Ma il protagonismo prepotente delle destre ha cancellato la mano di vernice “buonista” stesa sul dominio di classe e sulla centralità delle imprese e dell’imperialismo euro-atlantico, mettendo allo scoperto un verminaio di problemi che va dai salari al di sotto del livello della sopravvivenza alla spesa per il riarmo, collegando fisicamente la logica dello sfruttamento inumano alla pratica del genocidio, a Gaza e altrove.

La “passività delle masse”, così gelosamente conservata nel frigo dell’assenza di conflitto e dell’assenza di alternative, ha cominciato a scongelarsi.

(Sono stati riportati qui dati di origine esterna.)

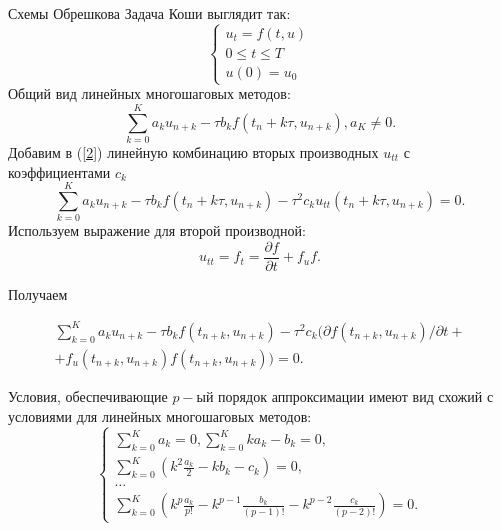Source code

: \documentclass[ignorenonframetext,unicode,handout, 9pt]{beamer}
\begin{document}
\begin{frame}[t]{Схемы Обрешкова}
Задача Коши выглядит так:
\begin{equation}
\label{ZK}
 \begin{cases}
   u_t = f(t,u)\\
   0 \leqslant t \leqslant T \\
   u(0) = u_0
 \end{cases}
\end{equation}
Общий вид линейных  многошаговых методов:
\begin{equation}\label{2}
\sum\limits_{k=0}^{K}a_k u_{n+k} - \tau b_k f(t_n + k \tau, u_{n+k}), a_K \ne 0.
\end{equation}
Добавим  в (\ref{2}) линейную комбинацию вторых производных $u_{tt}$ с коэффициентами $c_k$
\begin{equation}\label{3}
\sum\limits_{k=0}^{K}a_k u_{n+k} - \tau b_k f(t_n + k \tau, u_{n+k}) - \tau^2 c_k  u_{tt}(t_n + k \tau, u_{n+k}) = 0.
\end{equation}
Используем  выражение для второй производной:
\begin{equation}\label{VP}
u_{tt} = f_t = \frac{\partial f}{\partial t} + f_u f.
\end{equation}

\end{frame}
\begin{frame}[t]

Получаем

\begin{eqnarray*} \sum\limits_{k=0}^{K}a_k u_{n+k} - \tau b_k f(t_{n+k}, u_{n+k}) - \tau^2 c_k (\partial f(t_{n+k},u_{n+k})/ \partial t + \\
   + f_u(t_{n+k},u_{n+k}) f(t_{n+k},u_{n+k})) = 0.
\end{eqnarray*}


Условия, обеспечивающие $p-$ый порядок аппроксимации имеют вид схожий с условиями для линейных многошаговых методов:
\begin{equation}
\label{UA}
 \begin{cases}
   \sum\limits_{k = 0}^{K} a_k = 0,  \sum\limits_{k = 0}^{K}k a_k - b_k = 0,\\
   \sum\limits_{k = 0}^{K} (k^2 \frac{a_k}{2} - k b_k - c_k) = 0 ,\\
    \ldots \\
     \sum\limits_{k = 0}^{K}( k^p \frac{a_k}{p!} - k^{p-1}\frac{ b_k}{(p-1)!} - k^{p-2} \frac{c_k}{(p-2)!} ) = 0.
 \end{cases}
\end{equation}

\end{frame}
\end{document}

Qui da noi l’abbiamo visto con gli scioperi generali del 22 settembre e del 3 ottobre, le oceaniche manifestazioni che li hanno accompagnati (immensa quella del 4/10). E altrove, in Europa, con le stesse caratteristiche, persino nella Germania dove l’antisionismo è di fatto diventato un reato.

Negli Usa, inutile ripetersi, l’esigenza di ricomporre un blocco sociale degli sfruttati e marginalizzati, ridefinire una visione del futuro sociale in grado di indirizzare la lotta anche al di là delle esigenze del momento, sfondare il tombino sotto cui era stata nascosta l’umanità che produce, ha addirittura rimesso al centro la parola maledetta: “socialismo”.

Perché davvero tertium non datur: o si esce da questa fase infernale rompendo il collare delle infinite subordinazioni, oppure ci si rassegna allo “sterminismo” (guerra nucleare, collasso ambientale e innumerevoli genocidi).

Siamo solo all’inizio. Inutile fissarsi sui singoli personaggi, cercando improbabili certezze e garanzie. Sono ancora tutti “sintomi” della fine di un’epoca – quanto meno del neoliberismo -, non la sintesi per una soluzione avanzata o arretrata.

La società si polarizza tra interessi sociali contrapposti, e la politica segue. Il “centro” evapora, per fortuna (Calenda docet..). C’è da cambiare tutto a partire da dove stiamo, ed è un compito immane. Ma inaggirabile. E’ l’ora di schierarsi e darsi da fare, non di storcere il naso e restarsene in disparte.